» **PROVIDED MATERIAL**:
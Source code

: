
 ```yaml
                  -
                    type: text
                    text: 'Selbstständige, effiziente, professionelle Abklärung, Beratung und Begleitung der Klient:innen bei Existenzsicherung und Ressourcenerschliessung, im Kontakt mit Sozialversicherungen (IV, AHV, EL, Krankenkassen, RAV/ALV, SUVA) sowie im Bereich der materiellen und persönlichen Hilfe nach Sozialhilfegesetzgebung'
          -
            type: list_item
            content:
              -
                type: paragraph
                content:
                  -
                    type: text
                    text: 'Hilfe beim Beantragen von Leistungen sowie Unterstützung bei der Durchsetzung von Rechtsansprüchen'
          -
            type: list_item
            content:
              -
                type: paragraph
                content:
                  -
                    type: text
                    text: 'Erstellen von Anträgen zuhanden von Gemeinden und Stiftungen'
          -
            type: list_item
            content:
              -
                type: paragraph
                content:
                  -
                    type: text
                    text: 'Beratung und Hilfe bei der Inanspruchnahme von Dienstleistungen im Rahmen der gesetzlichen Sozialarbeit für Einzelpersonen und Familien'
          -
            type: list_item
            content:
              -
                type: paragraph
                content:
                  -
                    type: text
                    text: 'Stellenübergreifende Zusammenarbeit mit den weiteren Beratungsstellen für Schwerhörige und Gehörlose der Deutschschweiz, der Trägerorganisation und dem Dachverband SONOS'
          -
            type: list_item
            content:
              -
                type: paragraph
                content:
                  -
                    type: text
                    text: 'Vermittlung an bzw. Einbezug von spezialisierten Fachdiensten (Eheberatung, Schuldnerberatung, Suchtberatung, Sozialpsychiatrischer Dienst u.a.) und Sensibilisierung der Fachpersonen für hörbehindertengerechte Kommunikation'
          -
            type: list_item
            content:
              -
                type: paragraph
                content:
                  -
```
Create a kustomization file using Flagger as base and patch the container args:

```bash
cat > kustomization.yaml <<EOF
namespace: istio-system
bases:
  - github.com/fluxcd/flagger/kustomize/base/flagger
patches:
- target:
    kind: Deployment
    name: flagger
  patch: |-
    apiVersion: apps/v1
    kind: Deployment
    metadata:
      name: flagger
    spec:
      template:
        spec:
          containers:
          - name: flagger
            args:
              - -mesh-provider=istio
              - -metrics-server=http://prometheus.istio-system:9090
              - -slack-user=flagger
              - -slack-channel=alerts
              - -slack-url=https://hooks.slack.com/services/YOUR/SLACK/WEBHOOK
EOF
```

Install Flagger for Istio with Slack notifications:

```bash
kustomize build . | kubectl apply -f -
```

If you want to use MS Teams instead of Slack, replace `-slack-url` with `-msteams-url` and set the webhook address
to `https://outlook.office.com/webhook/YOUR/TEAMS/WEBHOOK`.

» **WORK TASK**:
If a line of the material contains the word "system", pick it out and copy it.

» **EXERCISE ANSWER**:
namespace: istio-system
              - -metrics-server=http://prometheus.istio-system:9090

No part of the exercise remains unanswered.